In 2024, Southeast Asia’s fintech sector showcased resilience, defying global funding trends with only a marginal 1% year-on-year (YoY) decline.
This figure stands in stark contrast to North America and Europe where funding plummeted by more than 30%, a new report by UOB, Pwc Singapore and the Singapore Fintech Association (SFA) says.
The 2024 Fintech in ASEAN report, which examines the fintech landscape in the six largest markets of the Association of Southeast Asian Nations (ASEAN-6), highlights the region’s ability to weather economic headwinds while maintaining stability.
It notes that globally, fintech funding continued its downward trajectory in 2024, declining for the third consecutive year. In the first nine months of 2024 (9M 2024), global fintech funding reached US$39.6 billion, falling by 28% YoY as inflation and geopolitical concerns continued to persist.
ASEAN-6 countries experienced a YoY drop of less than 1% to US$1.4 billion during the same period, showcasing the region’s resilience. In comparison, funding in North America and Europe, the two largest economic zones for fintech, fell by 35% and 34%, respectively.
ASEAN-6 fintech funding has grown significantly over the last decade, having surged by more than six times.
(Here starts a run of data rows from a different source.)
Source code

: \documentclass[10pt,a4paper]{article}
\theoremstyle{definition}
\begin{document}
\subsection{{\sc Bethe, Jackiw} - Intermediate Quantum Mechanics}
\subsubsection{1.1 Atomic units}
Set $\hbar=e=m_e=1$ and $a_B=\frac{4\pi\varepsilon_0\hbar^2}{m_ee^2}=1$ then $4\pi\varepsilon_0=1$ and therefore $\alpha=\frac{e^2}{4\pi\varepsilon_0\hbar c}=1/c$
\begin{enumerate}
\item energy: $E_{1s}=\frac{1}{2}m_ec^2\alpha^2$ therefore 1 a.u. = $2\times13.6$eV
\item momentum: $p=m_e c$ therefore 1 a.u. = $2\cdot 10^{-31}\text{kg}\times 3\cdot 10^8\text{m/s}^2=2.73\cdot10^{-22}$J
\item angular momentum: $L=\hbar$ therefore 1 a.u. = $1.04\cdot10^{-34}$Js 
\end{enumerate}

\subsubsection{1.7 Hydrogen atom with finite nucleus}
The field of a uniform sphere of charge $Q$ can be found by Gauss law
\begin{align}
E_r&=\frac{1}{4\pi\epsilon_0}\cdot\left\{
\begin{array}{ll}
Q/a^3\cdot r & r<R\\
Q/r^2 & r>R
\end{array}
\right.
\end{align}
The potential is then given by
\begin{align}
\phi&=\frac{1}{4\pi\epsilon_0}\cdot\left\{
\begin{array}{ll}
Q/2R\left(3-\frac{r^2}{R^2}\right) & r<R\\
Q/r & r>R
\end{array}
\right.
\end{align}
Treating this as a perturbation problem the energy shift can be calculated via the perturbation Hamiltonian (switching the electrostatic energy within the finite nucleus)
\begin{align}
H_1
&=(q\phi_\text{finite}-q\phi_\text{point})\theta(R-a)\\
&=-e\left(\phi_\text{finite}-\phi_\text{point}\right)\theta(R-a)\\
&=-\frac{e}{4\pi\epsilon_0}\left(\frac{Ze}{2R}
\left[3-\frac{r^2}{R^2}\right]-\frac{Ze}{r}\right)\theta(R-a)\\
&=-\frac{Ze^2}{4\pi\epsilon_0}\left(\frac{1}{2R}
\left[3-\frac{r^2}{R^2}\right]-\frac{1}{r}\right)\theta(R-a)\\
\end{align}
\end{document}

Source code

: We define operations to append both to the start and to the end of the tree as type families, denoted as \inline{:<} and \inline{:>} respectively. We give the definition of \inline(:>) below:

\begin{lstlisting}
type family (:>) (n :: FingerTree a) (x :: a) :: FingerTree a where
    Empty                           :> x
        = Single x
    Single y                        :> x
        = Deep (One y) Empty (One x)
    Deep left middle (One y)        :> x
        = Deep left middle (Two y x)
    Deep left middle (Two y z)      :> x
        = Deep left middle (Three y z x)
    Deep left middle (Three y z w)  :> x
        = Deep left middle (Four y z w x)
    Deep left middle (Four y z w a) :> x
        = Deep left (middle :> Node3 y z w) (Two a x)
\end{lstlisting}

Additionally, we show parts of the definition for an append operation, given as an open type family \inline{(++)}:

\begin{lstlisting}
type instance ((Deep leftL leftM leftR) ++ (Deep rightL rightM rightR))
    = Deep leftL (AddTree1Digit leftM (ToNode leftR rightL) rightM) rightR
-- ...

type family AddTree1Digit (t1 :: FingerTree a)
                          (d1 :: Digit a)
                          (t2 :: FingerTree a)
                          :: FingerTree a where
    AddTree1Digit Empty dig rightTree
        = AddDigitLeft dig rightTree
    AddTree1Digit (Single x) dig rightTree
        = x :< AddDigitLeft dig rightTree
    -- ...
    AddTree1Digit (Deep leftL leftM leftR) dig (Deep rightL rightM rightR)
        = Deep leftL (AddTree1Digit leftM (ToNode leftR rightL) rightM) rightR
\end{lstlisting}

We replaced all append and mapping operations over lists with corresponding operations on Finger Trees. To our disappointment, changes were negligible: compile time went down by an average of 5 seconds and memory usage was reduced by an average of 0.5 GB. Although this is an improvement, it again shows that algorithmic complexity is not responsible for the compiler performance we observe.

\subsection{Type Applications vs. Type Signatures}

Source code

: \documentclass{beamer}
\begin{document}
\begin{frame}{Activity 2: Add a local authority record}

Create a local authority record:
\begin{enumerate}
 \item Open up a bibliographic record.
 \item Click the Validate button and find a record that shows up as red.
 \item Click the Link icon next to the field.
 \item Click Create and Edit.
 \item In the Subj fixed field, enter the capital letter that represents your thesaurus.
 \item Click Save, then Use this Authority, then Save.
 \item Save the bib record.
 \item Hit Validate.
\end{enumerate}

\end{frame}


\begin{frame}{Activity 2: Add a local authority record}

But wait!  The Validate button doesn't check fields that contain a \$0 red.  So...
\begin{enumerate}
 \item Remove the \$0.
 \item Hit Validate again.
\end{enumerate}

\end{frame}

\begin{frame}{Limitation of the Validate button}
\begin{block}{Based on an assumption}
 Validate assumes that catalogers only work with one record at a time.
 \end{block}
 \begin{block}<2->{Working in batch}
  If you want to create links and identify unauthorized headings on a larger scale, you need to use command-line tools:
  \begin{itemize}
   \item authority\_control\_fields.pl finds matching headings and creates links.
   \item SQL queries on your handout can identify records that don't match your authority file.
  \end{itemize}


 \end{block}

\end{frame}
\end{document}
Funding peaked in 2021, hitting US$6.4 billion.
Cumulatively, fintech funding in Southeast Asia attracted US$20 billion between 2015 and 9M 2024, excluding undisclosed deals.
Payment leads funding trends; Singapore maintains leadership
This growth was driven by the payments and alternative lending verticals, which make up more than half of ASEAN-6’s total funding during the last decade at US$6.5 billion and US$4.1 billion, respectively.
In 9M 2024, payments continued to lead funding deals, attracting 23% of total fintech funding in ASEAN-6. Blockchain in financial services followed closely, receiving 21% of the funding totals.
Alternative lending, meanwhile, faced a reversal of fortunes this year, with its funding share dropping from 41% in 2023 to 10% in 2024 amid rising interest rates.
In 9M 2024, Singapore continued to lead fintech funding, accounting for 53% of fintech funding amount and 62% of deal count in ASEAN-6. Thailand climbed to second position, accounting for 24% of funding thanks to Ascend Money’s US$195 million mega deal.
Indonesia, the perennial second place holder, dropped to third this year as the country saw a reduction in its share of the funding pie from 36% to 18% with no mega deals.
Early-stage startups shine
In 2024, investors put a focus on seed- and early-stage investments, with more than 60% of total fintech funding in ASEAN-6 directed to these stages. This trend was driven by large round of funding, including the two mega deals from GuildFi (US$140 million) and Longbridge (US$100 million).
Furthermore, half of the top ten funding rounds of 9M 2024 went to early-stage fintech startups, suggesting that investors are willing to bet on innovation at the foundational level. The backing also shows that ASEAN is still a breeding ground for new fintech ideas, which is a sign of long-term health.
The dynamism of the Southeast Asian fintech industry is also evidenced by the emergence of unicorns, reflecting the region’s rapid growth and maturing digital ecosystem. Currently, the region boasts 16 fintech unicorns, with Singapore leading the pack with six, followed by Indonesia with four.
Almost half of these companies are in the payments category (9), followed by alternative lending (3) and blockchain in finance (2) in second and third place.
GenAI, quantum computing, sustainability among key fintech trends
Looking at emerging trends, the report notes that ASEAN’s fintech industry is embracing cutting-edge technologies and sustainability, reflecting a maturation of the sector and signaling a new phase of development.
Generative AI (genAI), in particular, is poised to reshape the financial ecosystem significantly through enhanced customer experience, personalized financial advice and services, improved fraud detection and risk management, as well as automated financial planning, the report says.
Quantum computing, meanwhile, offers elevated processing power, transforming investment strategies, enhancing security through advanced cryptography algorithms, and improving risk analysis.
Finally, green finance is emerging as a key trend in ASEAN’s financial ecosystem, driven by both global and local demand. For example, Singapore has committed to issuing up to S$35 billion green bonds by 2030. Malaysia’s SRI Sukuk framework, meanwhile, is encouraging companies to fund environmentally sustainable projects.